→ **Problem requirements**
Beginning with the first line, retype exactly the records below up to and including the line with "A character holds"; pictures do not belong in the copy.

Plain-text document sources:
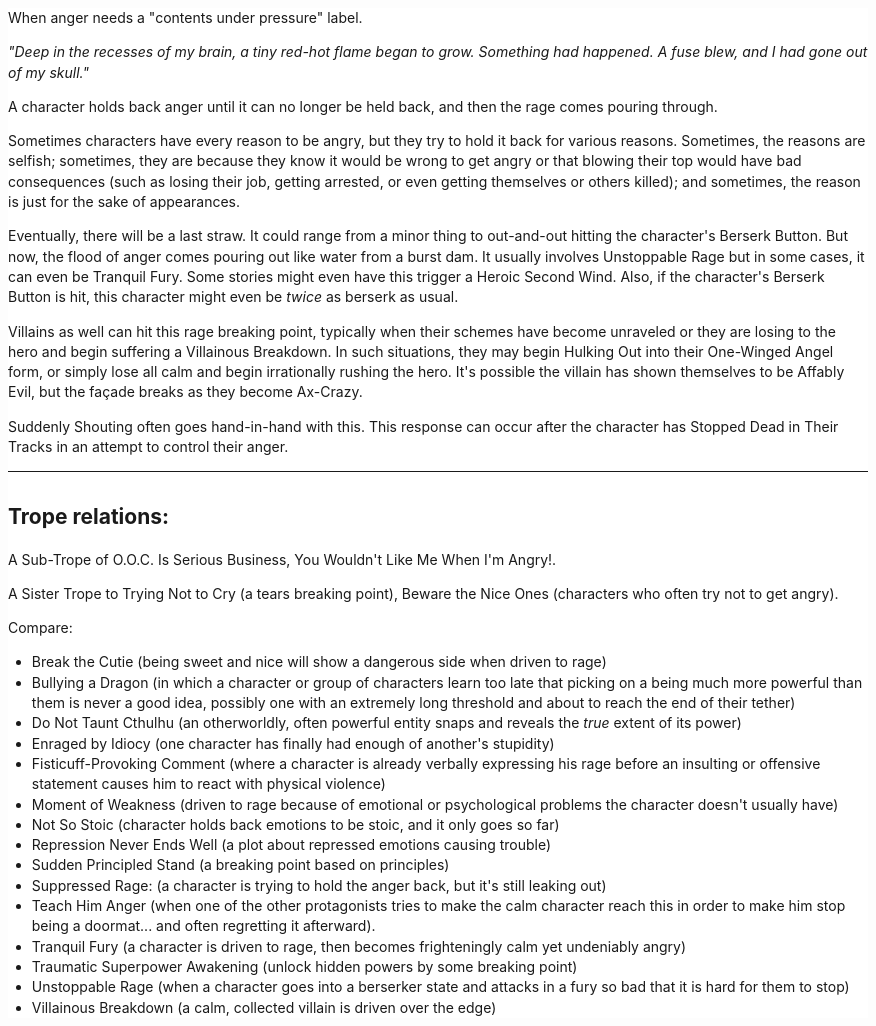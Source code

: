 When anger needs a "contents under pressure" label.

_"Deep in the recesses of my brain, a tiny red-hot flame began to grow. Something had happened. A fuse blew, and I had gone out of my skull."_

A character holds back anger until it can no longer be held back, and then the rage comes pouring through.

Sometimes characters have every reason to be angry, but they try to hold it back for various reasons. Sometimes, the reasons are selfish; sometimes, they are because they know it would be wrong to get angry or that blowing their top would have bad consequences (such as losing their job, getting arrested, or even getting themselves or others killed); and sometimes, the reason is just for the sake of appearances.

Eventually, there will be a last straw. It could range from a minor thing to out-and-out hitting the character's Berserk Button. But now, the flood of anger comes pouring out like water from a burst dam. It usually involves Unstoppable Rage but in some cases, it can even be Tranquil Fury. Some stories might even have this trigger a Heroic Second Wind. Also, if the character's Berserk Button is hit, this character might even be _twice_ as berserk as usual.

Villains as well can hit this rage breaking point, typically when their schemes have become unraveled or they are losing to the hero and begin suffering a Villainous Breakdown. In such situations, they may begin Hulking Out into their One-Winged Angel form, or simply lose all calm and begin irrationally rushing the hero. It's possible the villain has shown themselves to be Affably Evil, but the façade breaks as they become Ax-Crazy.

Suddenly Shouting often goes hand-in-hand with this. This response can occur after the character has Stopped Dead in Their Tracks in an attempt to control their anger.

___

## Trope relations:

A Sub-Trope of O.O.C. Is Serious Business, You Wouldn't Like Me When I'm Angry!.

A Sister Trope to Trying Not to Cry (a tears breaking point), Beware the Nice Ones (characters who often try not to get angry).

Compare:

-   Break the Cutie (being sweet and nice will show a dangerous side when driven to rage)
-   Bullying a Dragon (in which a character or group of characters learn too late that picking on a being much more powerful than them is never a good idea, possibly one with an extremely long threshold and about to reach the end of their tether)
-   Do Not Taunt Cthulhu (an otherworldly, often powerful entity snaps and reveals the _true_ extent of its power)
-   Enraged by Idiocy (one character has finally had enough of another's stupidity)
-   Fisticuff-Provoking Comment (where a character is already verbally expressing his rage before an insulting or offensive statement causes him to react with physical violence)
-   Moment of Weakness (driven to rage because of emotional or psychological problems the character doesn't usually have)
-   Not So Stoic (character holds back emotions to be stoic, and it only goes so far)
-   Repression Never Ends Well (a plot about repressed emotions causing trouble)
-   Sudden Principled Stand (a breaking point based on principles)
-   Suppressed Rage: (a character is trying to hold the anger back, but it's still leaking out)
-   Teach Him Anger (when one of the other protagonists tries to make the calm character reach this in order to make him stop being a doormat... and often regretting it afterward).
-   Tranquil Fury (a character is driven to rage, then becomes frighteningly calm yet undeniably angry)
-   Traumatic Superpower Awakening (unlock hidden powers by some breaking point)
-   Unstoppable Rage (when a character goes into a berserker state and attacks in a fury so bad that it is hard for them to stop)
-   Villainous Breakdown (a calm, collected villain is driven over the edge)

→ **Your solution**
Source code

: When anger needs a "contents under pressure" label.

_"Deep in the recesses of my brain, a tiny red-hot flame began to grow. Something had happened. A fuse blew, and I had gone out of my skull."_

A character holds back anger until it can no longer be held back, and then the rage comes pouring through.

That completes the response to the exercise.